The issue was whether Cargill's offense was a "nonviolent felony"; if it wasn't, then he wasn't covered by the mandatory probation feature, but if he was, that meant the judge had no alternative but to put him on paper. RC 2901.01(A)(9)(a) lists the crimes which constitute an "offense of violence," and failure to comply isn't on it. There's a catchall for an offense which involves physical harm or a risk of serious physical harm, and almost running over a pedestrian would certainly qualify, and that's what the judge had relied on in imposing a prison sentence. But here's where you run into
The Apprendi/Blakely problem. Those two SCOTUS decisions prohibit a judge from increasing a defendant's sentence based on findings he makes, as opposed to findings made by a jury or admitted by a defendant's guilty plea. Here, the judge was the one who made the finding that Cargill's crime was a violent offense. The maximum sentence Cargill could have gotten without that finding was probation, and since a jury didn't find the additional factor of risk of physical harm, and Cargill didn't admit it, that's the sentence he was entitled to. (Interestingly, had the plea been to an attempt to commit the 3rd degree felony, the judge could have imposed a prison sentence; that offense specifically involves an element of harm or risk of harm.) So the Cargill court vacates Cargill's sentence and remands for the imposition of the "maximum sentence" under Apprendi/Blakely: community control sanctions.
But that's not the half of it. Back when the mandatory probation feature was enacted, prosecutors and several judges complained that this interfered with "judicial discretion." (For some reason, offenses requiring mandatory imprisonment didn't similarly raise their ire.) The whole thing was a little bit too soft-on-crimeish, and so when the legislature noticed they'd written it so "first offender" was basically anyone who'd been convicted of a felony more than two years earlier, they amended the bill to get rid of that, and while they were at it, substantially increased the circumstances under which a judge could impose a prison sentence for a 4th or 5th degree felony.

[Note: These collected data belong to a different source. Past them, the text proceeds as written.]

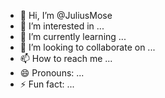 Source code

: - 👋 Hi, I’m @JuliusMose
- 👀 I’m interested in ...
- 🌱 I’m currently learning ...
- 💞️ I’m looking to collaborate on ...
- 📫 How to reach me ...
- 😄 Pronouns: ...
- ⚡ Fun fact: ...

<!---
JuliusMose/JuliusMose is a ✨ special ✨ repository because its `README.md` (this file) appears on your GitHub profile.
You can click the Preview link to take a look at your changes.
--->
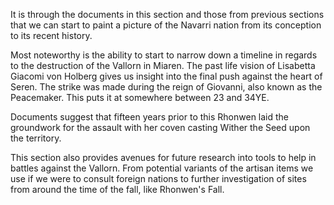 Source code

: It is through the documents in this section and those from previous sections that we can start to paint a picture of the Navarri nation from its conception to its recent history.

Most noteworthy is the ability to start to narrow down a timeline in regards to the destruction of the Vallorn in Miaren. The past life vision of Lisabetta Giacomi von Holberg gives us insight into the final push against the heart of Seren. The strike was made during the reign of Giovanni, also known as the Peacemaker. This puts it at somewhere between 23 and 34YE.

Documents suggest that fifteen years prior to this Rhonwen laid the groundwork for the assault with her coven casting Wither the Seed upon the territory.

This section also provides avenues for future research into tools to help in battles against the Vallorn. From potential variants of the artisan items we use if we were to consult foreign nations to further investigation of sites from around the time of the fall, like Rhonwen's Fall. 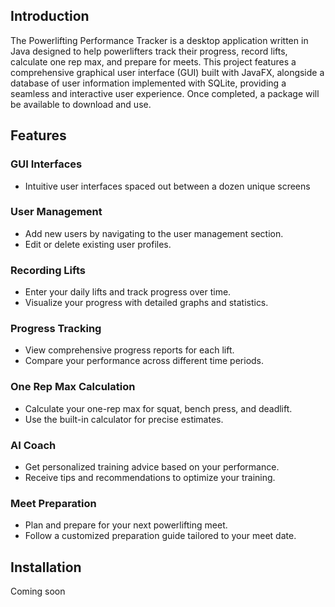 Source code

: ## Introduction
The Powerlifting Performance Tracker is a desktop application written in Java designed to help powerlifters track their progress, record lifts, calculate one rep max, and prepare for meets. This project features a comprehensive graphical user interface (GUI) built with JavaFX, alongside a database of user information implemented with SQLite, providing a seamless and interactive user experience. Once completed, a package will be available to download and use.


## Features

### GUI Interfaces
- Intuitive user interfaces spaced out between a dozen unique screens

### User Management
- Add new users by navigating to the user management section.
- Edit or delete existing user profiles.

### Recording Lifts
- Enter your daily lifts and track progress over time.
- Visualize your progress with detailed graphs and statistics.

### Progress Tracking
- View comprehensive progress reports for each lift.
- Compare your performance across different time periods.

### One Rep Max Calculation
- Calculate your one-rep max for squat, bench press, and deadlift.
- Use the built-in calculator for precise estimates.

### AI Coach
- Get personalized training advice based on your performance.
- Receive tips and recommendations to optimize your training.

### Meet Preparation
- Plan and prepare for your next powerlifting meet.
- Follow a customized preparation guide tailored to your meet date.


## Installation
Coming soon 
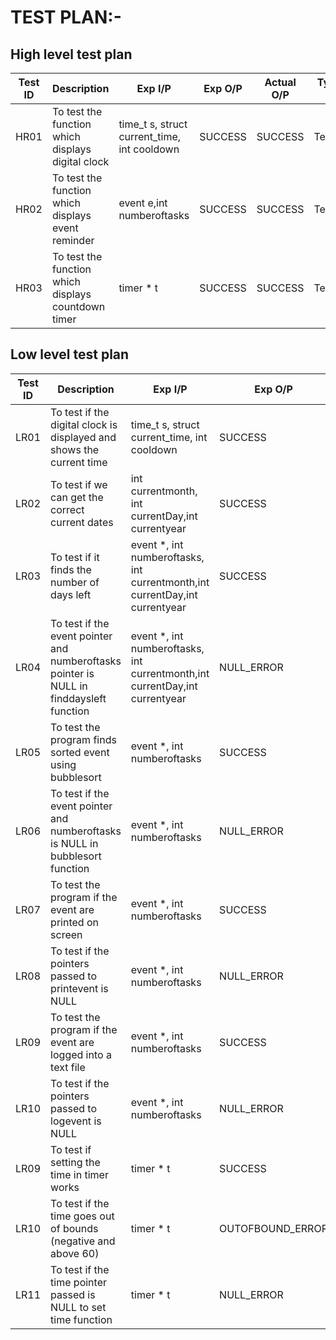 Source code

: # TEST PLAN:-

## High level test plan

| **Test ID** | **Description**                                     | **Exp I/P**                                 | **Exp O/P** | **Actual O/P** | **Type Of Test** |
| ----------- | --------------------------------------------------- | ------------------------------------------- | ----------- | -------------- | ---------------- |
| HR01        | To test the function which displays digital clock   | time_t s, struct current_time, int cooldown | SUCCESS     | SUCCESS        | Technical        |
| HR02        | To test the function which displays event reminder  | event e,int numberoftasks                   | SUCCESS     | SUCCESS        | Technical        |
| HR03        | To test the function which displays countdown timer | timer \* t                                  | SUCCESS     | SUCCESS        | Technical        |

## Low level test plan

| **Test ID** | **Description**    | **Exp I/P**      | **Exp O/P**      | **Actual O/P**   | **Type Of Test** |
| ----------- | ----------------- | ----------------------- | ---------------- | ---------------- | ---------------- | 
| LR01        | To test if the digital clock is displayed and shows the current time  | time_t s, struct current_time, int cooldown           | SUCCESS          | SUCCESS          | Technical        |
| LR02        | To test if we can get the correct current dates                                         | int currentmonth, int currentDay,int currentyear                             | SUCCESS          | SUCCESS          | Technical        |
| LR03        | To test if it finds the number of days left                                             | event \*, int numberoftasks, int currentmonth,int currentDay,int currentyear | SUCCESS          | SUCCESS          | Technical        |
| LR04        | To test if the event pointer and numberoftasks pointer is NULL in finddaysleft function | event \*, int numberoftasks, int currentmonth,int currentDay,int currentyear | NULL_ERROR       | NULL_ERROR       | Technical        |
| LR05        | To test the program finds sorted event using bubblesort      | event \*, int numberoftasks                                                  | SUCCESS                   | SUCCESS          | Technical |
| LR06        | To test if the event pointer and numberoftasks is NULL in bubblesort function           | event \*, int numberoftasks                                                  | NULL_ERROR       |    NULL_ERROR       | Technical |
| LR07        | To test the program if the event are printed on screen                                  | event \*, int numberoftasks                                                  | SUCCESS          |     SUCCESS          | Technical |
| LR08        | To test if the pointers passed to printevent is NULL                                    | event \*, int numberoftasks                                                  | NULL_ERROR       | NULL_ERROR       | Technical        |
| LR09        | To test the program if the event are logged into a text file                            | event \*, int numberoftasks                                                  | SUCCESS          | SUCCESS          | Technical        |
| LR10        | To test if the pointers passed to logevent is NULL                                      | event \*, int numberoftasks                                                  | NULL_ERROR       | NULL_ERROR       | Technical        |
| LR09        | To test if setting the time in timer works                                              | timer \* t                                                                   | SUCCESS          | SUCCESS          | Technical        |
| LR10        | To test if the time goes out of bounds (negative and above 60)                          | timer \* t                                                                   | OUTOFBOUND_ERROR | OUTOFBOUND_ERROR | Technical        |
| LR11        | To test if the time pointer passed is NULL to set time function                         | timer \* t                                                                   | NULL_ERROR       | NULL_ERROR       | Technical        |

And as I mentioned when I discussed the amendments, Blakely problems abound. Some of the circumstances don't raise that issue. For example, a sex offense takes probation off the table; obviously, the jury verdict or guilty plea settles that question. But a lot of them do. My favorite is this one: the judge has discretion to impose a prison sentence if he finds that "the offender's professional reputation or position facilitated the offense or was likely to influence the future conduct of others." Cargill was the first case to address the Blakely problems in the mandatory probation provision, but it won't be the last.
What you need to do. It's important to understand how this whole thing works. Again:
The statute makes probation mandatory unless certain circumstances exist. That means that probation is the maximum sentence for Apprendi/Blakely purposes, and a prison sentence can be imposed only if the "circumstances" are found by a jury or admitted by the defendant.
So how do you make that determination? Start by looking at the elements of the crime. Do they include one of the "circumstances"? For example, one of the circumstances is that "the offender committed the offense while having a firearm on or about the offender's person or under the offender's control." Let's say you have a 4th degree felony drug possession case with a 1-year firearm spec, and the prosecutor agrees to pull the spec in return for a plea. The judge wants to ship your guy because he had a firearm. No can do; once the spec is pulled, the plea doesn't involve anything about a gun.
There are a number of critical decisions in sentencing: how long a prison sentence to impose, for example, or whether to run sentences concurrently or consecutively. If you're representing a client charged with a fourth or fifth degree felony, understanding this stuff may impact what is arguably the biggest decision of all: it may make the difference between community control sanctions and prison.
One other thing: it's a pretty safe bet that the Ohio Supreme Court is going to have the last word in Cargill.